(GOAL OF THE EXERCISE): The response must contain every line of the records that follow, duplicated exactly.

═══

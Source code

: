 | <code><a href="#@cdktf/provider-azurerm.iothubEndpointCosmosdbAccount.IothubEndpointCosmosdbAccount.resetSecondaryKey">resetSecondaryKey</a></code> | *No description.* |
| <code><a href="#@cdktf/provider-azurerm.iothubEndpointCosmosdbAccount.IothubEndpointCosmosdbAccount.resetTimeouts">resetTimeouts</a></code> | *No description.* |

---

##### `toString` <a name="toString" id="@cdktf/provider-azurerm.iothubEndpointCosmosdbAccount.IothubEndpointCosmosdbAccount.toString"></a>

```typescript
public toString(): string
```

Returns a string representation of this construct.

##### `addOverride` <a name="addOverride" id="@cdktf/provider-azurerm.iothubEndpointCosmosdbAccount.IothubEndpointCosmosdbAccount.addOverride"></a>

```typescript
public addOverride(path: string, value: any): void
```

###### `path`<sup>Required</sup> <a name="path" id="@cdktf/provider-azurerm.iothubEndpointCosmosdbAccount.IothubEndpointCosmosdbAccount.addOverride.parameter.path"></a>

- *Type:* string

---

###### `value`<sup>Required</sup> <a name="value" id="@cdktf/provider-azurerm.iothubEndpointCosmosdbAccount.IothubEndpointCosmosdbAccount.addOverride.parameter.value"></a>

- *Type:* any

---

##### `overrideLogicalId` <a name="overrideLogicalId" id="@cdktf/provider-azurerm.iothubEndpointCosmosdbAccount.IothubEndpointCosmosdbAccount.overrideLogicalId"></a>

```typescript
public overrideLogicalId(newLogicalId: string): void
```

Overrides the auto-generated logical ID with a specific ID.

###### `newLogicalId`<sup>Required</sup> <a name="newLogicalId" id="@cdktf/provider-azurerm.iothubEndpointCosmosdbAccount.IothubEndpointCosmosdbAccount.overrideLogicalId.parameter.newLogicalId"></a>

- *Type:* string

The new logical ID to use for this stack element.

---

═══

(EXPECTED ANSWER):
Source code

: | <code><a href="#@cdktf/provider-azurerm.iothubEndpointCosmosdbAccount.IothubEndpointCosmosdbAccount.resetSecondaryKey">resetSecondaryKey</a></code> | *No description.* |
| <code><a href="#@cdktf/provider-azurerm.iothubEndpointCosmosdbAccount.IothubEndpointCosmosdbAccount.resetTimeouts">resetTimeouts</a></code> | *No description.* |

---

##### `toString` <a name="toString" id="@cdktf/provider-azurerm.iothubEndpointCosmosdbAccount.IothubEndpointCosmosdbAccount.toString"></a>

```typescript
public toString(): string
```

Returns a string representation of this construct.

##### `addOverride` <a name="addOverride" id="@cdktf/provider-azurerm.iothubEndpointCosmosdbAccount.IothubEndpointCosmosdbAccount.addOverride"></a>

```typescript
public addOverride(path: string, value: any): void
```

###### `path`<sup>Required</sup> <a name="path" id="@cdktf/provider-azurerm.iothubEndpointCosmosdbAccount.IothubEndpointCosmosdbAccount.addOverride.parameter.path"></a>

- *Type:* string

---

###### `value`<sup>Required</sup> <a name="value" id="@cdktf/provider-azurerm.iothubEndpointCosmosdbAccount.IothubEndpointCosmosdbAccount.addOverride.parameter.value"></a>

- *Type:* any

---

##### `overrideLogicalId` <a name="overrideLogicalId" id="@cdktf/provider-azurerm.iothubEndpointCosmosdbAccount.IothubEndpointCosmosdbAccount.overrideLogicalId"></a>

```typescript
public overrideLogicalId(newLogicalId: string): void
```

Overrides the auto-generated logical ID with a specific ID.

###### `newLogicalId`<sup>Required</sup> <a name="newLogicalId" id="@cdktf/provider-azurerm.iothubEndpointCosmosdbAccount.IothubEndpointCosmosdbAccount.overrideLogicalId.parameter.newLogicalId"></a>

- *Type:* string

The new logical ID to use for this stack element.

---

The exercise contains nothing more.